Indexes

GraphDB supports hash indexes on specified fields to speed up queries that use equality-based lookups. Indexes trade memory for query performance — they are most valuable on fields you frequently filter by.

Configuring indexes

Pass an indexes array when creating a collection:

import { GraphDB } from "@graphdb/core";

type User = {
  name: string;
  email: string;
  age: number;
};

const db = GraphDB();
const users = db.createCollection<User>("users", {
  indexes: ["email", "age"],
});

Each indexed field gets a hash map data structure that maps field values to sets of document IDs.

Which operators benefit from indexes

Indexes accelerate these lookup types:

Lookup type	Example	Uses index
Primitive equality	`{ email: "alex@example.com" }`	Yes
`eq` operator	`{ email: { eq: "alex@example.com" } }`	Yes
`in` operator	`{ age: { in: [25, 30, 35] } }`	Yes

For in queries, GraphDB looks up each value in the index and unions the resulting document ID sets, avoiding a full collection scan.

Which operators do NOT use indexes

These operators always require scanning documents (either the full collection or a candidate set):

Operator	Example
`notEq`	`{ age: { notEq: 30 } }`
`gt`	`{ age: { gt: 25 } }`
`gte`	`{ age: { gte: 25 } }`
`lt`	`{ age: { lt: 30 } }`
`lte`	`{ age: { lte: 30 } }`
`includes`	`{ email: { includes: "example" } }`
`startsWith`	`{ name: { startsWith: "Al" } }`
`endsWith`	`{ email: { endsWith: ".com" } }`
`match` (RegExp)	`{ name: { match: /alex/i } }`
Top-level RegExp	`{ name: /alex/i }`

When a query combines an indexed field (with an equality or in check) and a non-indexed operator, GraphDB uses the index to narrow the candidate set first, then applies the remaining filters via scan on those candidates.

Internal structure

Indexes use a nested Map structure:

Map<field, Map<value, Set<docId>>>

For example, with an index on age:

"age" -> Map {
  25 -> Set { "id-sam" },
  30 -> Set { "id-alex" },
  35 -> Set { "id-jordan" },
}

Looking up { age: 30 } is an O(1) map lookup to retrieve the set of matching document IDs, compared to scanning every document in the collection.

Index maintenance

Indexes are automatically kept in sync with the collection data:

create — the new document’s indexed field values are added to the index.
update — the old values are removed from the index and the new values are added.
remove — the document’s indexed field values are removed from the index.
populate — indexes are rebuilt for all populated documents.
clear — indexes are cleared along with the collection data.

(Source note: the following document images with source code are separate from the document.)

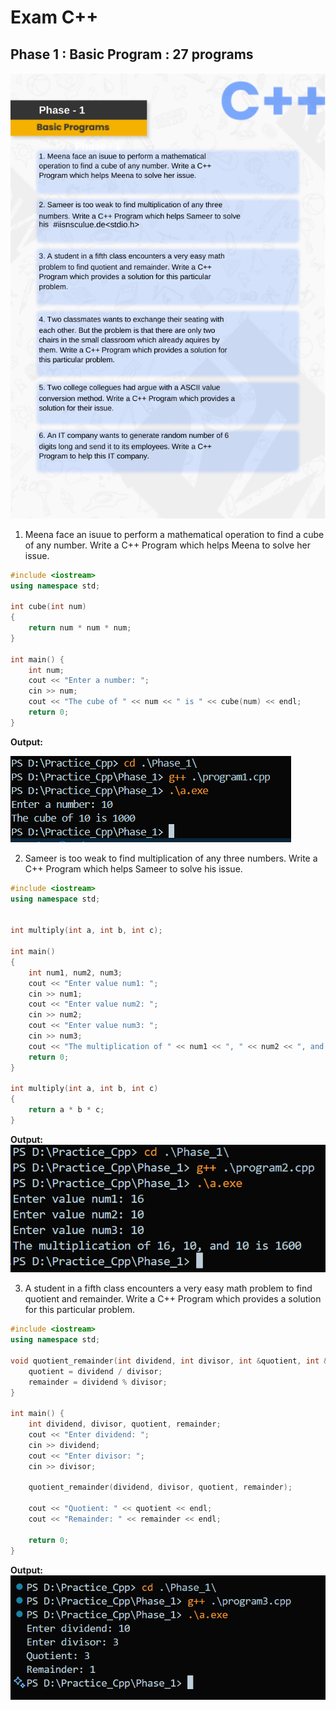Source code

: # Exam C++

## Phase 1 : Basic Program : 27 programs

<img src="Phase_1/phase-1.pdf" alt="Phase 1">

1. Meena face an isuue to perform a mathematical operation to find a cube of any number. Write a C++ Program which helps Meena to solve her issue.

```cpp
#include <iostream>
using namespace std;

int cube(int num)
{
    return num * num * num;
}

int main() {
    int num;
    cout << "Enter a number: ";
    cin >> num;
    cout << "The cube of " << num << " is " << cube(num) << endl;
    return 0;
}

```

**Output:**

<img src="output/Phase_1/program1.png" alt="Cube Calculation">

2. Sameer is too weak to find multiplication of any three numbers. Write a C++ Program which helps Sameer to solve his issue.

```cpp
#include <iostream>
using namespace std;


int multiply(int a, int b, int c);

int main()
{
    int num1, num2, num3;
    cout << "Enter value num1: ";
    cin >> num1;
    cout << "Enter value num2: ";
    cin >> num2;
    cout << "Enter value num3: ";
    cin >> num3;
    cout << "The multiplication of " << num1 << ", " << num2 << ", and " << num3 << " is " << multiply(num1, num2, num3) << endl;
    return 0;
}

int multiply(int a, int b, int c)
{
    return a * b * c;
}

```

**Output:**
<img src="output/Phase_1/program2.png" alt="Multiplication of Three Numbers">

3. A student in a fifth class encounters a very easy math problem to find quotient and remainder. Write a C++ Program which provides a solution for this particular problem.

```cpp
#include <iostream>
using namespace std;

void quotient_remainder(int dividend, int divisor, int &quotient, int &remainder) {
    quotient = dividend / divisor;
    remainder = dividend % divisor;
}

int main() {
    int dividend, divisor, quotient, remainder;
    cout << "Enter dividend: ";
    cin >> dividend;
    cout << "Enter divisor: ";
    cin >> divisor;

    quotient_remainder(dividend, divisor, quotient, remainder);

    cout << "Quotient: " << quotient << endl;
    cout << "Remainder: " << remainder << endl;

    return 0;
}

```
**Output:**
<img src="output/Phase_1/program3.png" alt="Quotient and Remainder Calculation">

You never need to manually rebuild or refresh indexes.

Index-assisted queries vs full scans

Consider a collection with 10,000 users and an index on email:

// Index-assisted: O(1) lookup
users.query({ email: { eq: "alex@example.com" } });

// Full scan: checks all 10,000 documents
users.query({ age: { gt: 25 } });

When mixing indexed and non-indexed fields:

// Index narrows candidates first, then scans only those
users.query({
  email: { eq: "alex@example.com" },
  age: { gt: 25 },
});

Here, the index on email produces a small candidate set (likely one document), and the age filter is applied only to that candidate — not to the full collection.

Trade-offs

Benefits:

Equality and in lookups become O(1) instead of O(n).
Queries combining indexed and non-indexed fields scan fewer documents.

Costs:

Each index adds memory proportional to the number of unique values in the field.
Every write operation (create, update, remove) must also update the index, adding a small overhead.

Best practices

Index fields you frequently query with equality checks or in operators.
Avoid indexing fields with extremely high cardinality where every value is unique (like _id) unless you need fast equality lookups on them.
Avoid indexing fields you rarely query — the write overhead is not worth it.
Fields used primarily with range operators (gt, lt, gte, lte) or string matching (includes, startsWith, endsWith, match) do not benefit from hash indexes.